TELECOMMUNICATIONS MARKET OVERVIEW AND ANALYSIS 2003
Tuesday, October 28th, 2003Over the past 18 months this has become one of our most popular reports. Subscribers include not only the ‘usual suspects’ – the members of our beloved telco and broadcasting industry, but government agencies all over the world, various UN organisations, Aid organisations and others.
And so, it is with pride that I present to you this year’s edition. For a full Table of Content see: http://www.budde.com.au/TOC/TOC2973.html.
I would appreciate it if you could pass on this information to interested colleagues in your international organisations and within your industry generally.
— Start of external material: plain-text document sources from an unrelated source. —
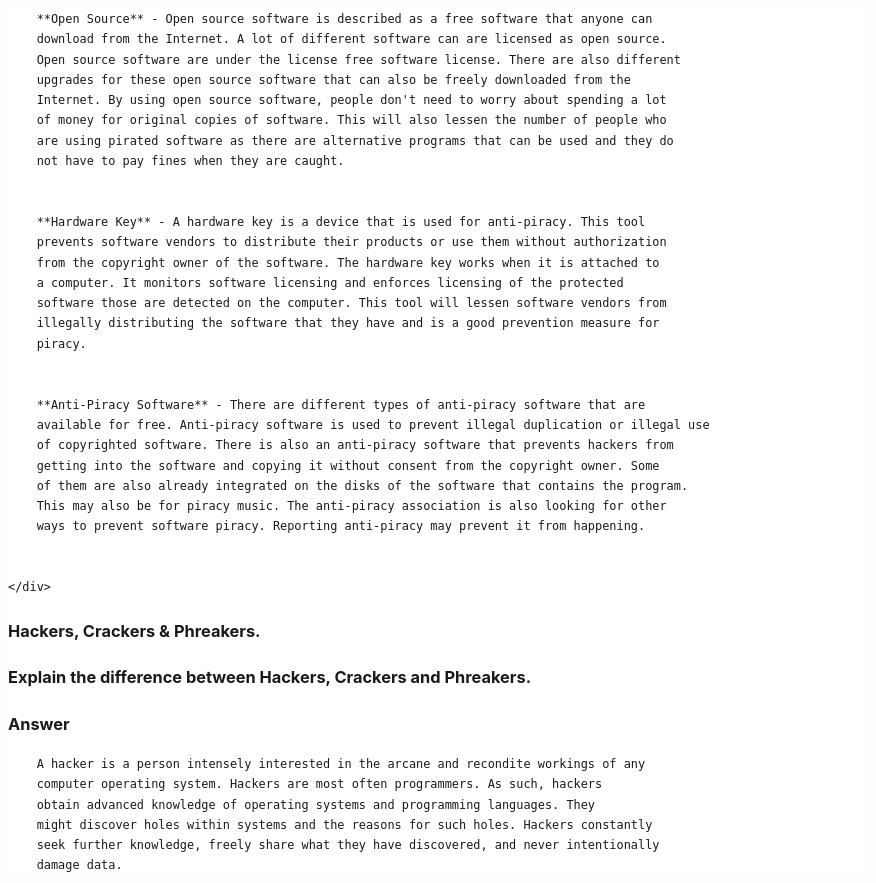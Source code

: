         **Open Source** - Open source software is described as a free software that anyone can
        download from the Internet. A lot of different software can are licensed as open source.
        Open source software are under the license free software license. There are also different
        upgrades for these open source software that can also be freely downloaded from the
        Internet. By using open source software, people don't need to worry about spending a lot
        of money for original copies of software. This will also lessen the number of people who
        are using pirated software as there are alternative programs that can be used and they do
        not have to pay fines when they are caught.


        **Hardware Key** - A hardware key is a device that is used for anti-piracy. This tool
        prevents software vendors to distribute their products or use them without authorization
        from the copyright owner of the software. The hardware key works when it is attached to
        a computer. It monitors software licensing and enforces licensing of the protected
        software those are detected on the computer. This tool will lessen software vendors from
        illegally distributing the software that they have and is a good prevention measure for
        piracy.


        **Anti-Piracy Software** - There are different types of anti-piracy software that are
        available for free. Anti-piracy software is used to prevent illegal duplication or illegal use
        of copyrighted software. There is also an anti-piracy software that prevents hackers from
        getting into the software and copying it without consent from the copyright owner. Some
        of them are also already integrated on the disks of the software that contains the program.
        This may also be for piracy music. The anti-piracy association is also looking for other
        ways to prevent software piracy. Reporting anti-piracy may prevent it from happening.


    </div>
</Feature>

<div class ="m-10" style={{ border:"solid #483861" , opacity: "0.5", borderRadius: "20px"}  }> </div>







### Hackers, Crackers & Phreakers.


<h3 className="text-left font-extrabold md:text-2xl mt-8">

Explain the difference between Hackers, Crackers and Phreakers.



</h3>
<div class ="pt-4"></div>
<h3 className="text-left font-bold mt-3">Answer</h3>
<div class ="pt-4"></div>

<Feature>
    <div className="font-bold opacity-80">

        A hacker is a person intensely interested in the arcane and recondite workings of any
        computer operating system. Hackers are most often programmers. As such, hackers
        obtain advanced knowledge of operating systems and programming languages. They
        might discover holes within systems and the reasons for such holes. Hackers constantly
        seek further knowledge, freely share what they have discovered, and never intentionally
        damage data.
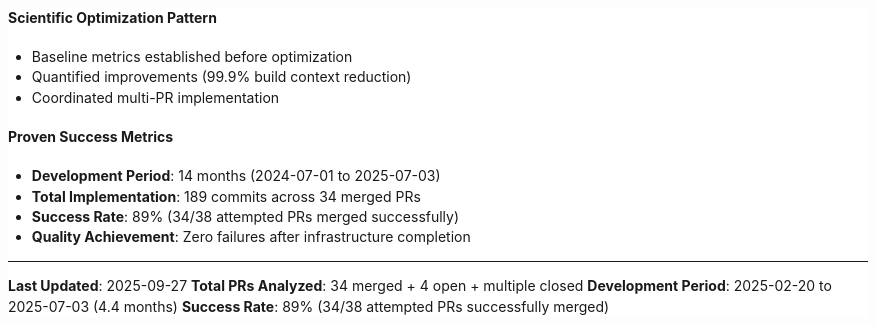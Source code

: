 #### **Scientific Optimization Pattern**
- Baseline metrics established before optimization
- Quantified improvements (99.9% build context reduction)
- Coordinated multi-PR implementation

#### **Proven Success Metrics**
- **Development Period**: 14 months (2024-07-01 to 2025-07-03)
- **Total Implementation**: 189 commits across 34 merged PRs
- **Success Rate**: 89% (34/38 attempted PRs merged successfully)
- **Quality Achievement**: Zero failures after infrastructure completion

---

**Last Updated**: 2025-09-27
**Total PRs Analyzed**: 34 merged + 4 open + multiple closed
**Development Period**: 2025-02-20 to 2025-07-03 (4.4 months)
**Success Rate**: 89% (34/38 attempted PRs successfully merged)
I would also like to acknowledge the invaluable work done on the report by our head researcher, Middle East, Christine M Lewis.
Paul Budde
Key developments
Arab country communications are increasingly pan-regional, with cross-border mobile companies joining regional Internet and TV operators;
Both Saudi Arabia and Bahrain have recently established industry regulators and set timetables for the liberalisation of their markets;
There has been very little investment from outside the region and no new outside strategic investment since the start of 2001. Mobile investors in Turkey, Lebanon and Syria are all involved in ongoing commercial and legal disputes;
Saudi Arabia conducted a successful IPO of a minority share in STC at the end of 2002. Both Israel and Lebanon have been engaged in protracted sales of government shares in telecoms companies. Oman and Turkey are also planning privatisation but the plans have been long in gestation;
UAE, which together with Israel has the most developed telecommunications market, is also one of the least liberalised;
Fixed-line teledensity has declined in Israel, Jordan, Kuwait, Lebanon, Qatar and Turkey and is generally steady across the region;
Iraq’s already desperately poor telecommunications were mostly destroyed in the 2003 war;
Internet use, with the exceptions of UAE and Israel, is generally low across the region due to economic, political and social reasons;
Iran has recently increased its control of the Internet and TV with clampdowns on Internet Service Providers (ISPs) and the use of TV satellite dishes;
Broadband use in Israel dwarfs the rest of the region;
There are 150,000 Digital Subscriber Lines (DSL) in Israel at early 2003, 16,200 in UAE, 5,000 in Turkey, 1,800 in Jordan and 500 in Saudi Arabia;
Only Israel and UAE have cable broadband services;
Online banking is one of the more successful areas of e-commerce with reports of just under 2 million regular online banking users in the Middle East at early 2003. In the UAE, adoption rates reached over 40%;
There is very wide disparity in mobile use in the Middle East region, with subscriber penetration rates amongst the highest in the world in Israel but practically non-existent in Iraq and very low in Syria and Yemen. The Gulf states, particularly UAE, have comparatively higher rates;
Until recently, Saudi Arabia had surprisingly low numbers of mobile subscribers but during 2002 growth really took off and subscriber numbers doubled, according to monopoly provider STC. This was in a large part due to its belated introduction of prepaid cards in 2002;
Bahrain has awarded a second mobile licence, the first step in its planned industry liberalisation, to a joint venture of local investors and MTC of Kuwait;
No operator in the region has yet started to deploy a Third generation (3G) network. Only Partner in Israel and MTC in Bahrain have announced any intention to do so in the near future;
Both Kuwaiti mobile operators have bought Orascom divestments, with Wataniya acquiring 50% of a Tunisian operator and MTC purchasing the majority of Jordanian operator Fastlink;
The Arab TV market is pan-regional with free-to-air and pay TV satellite operators having footprints covering the entire the region;
The ratings success of al Jazeera has led to the start-up of competing Arab news channels, notably MBC subsidiary al Arabiya.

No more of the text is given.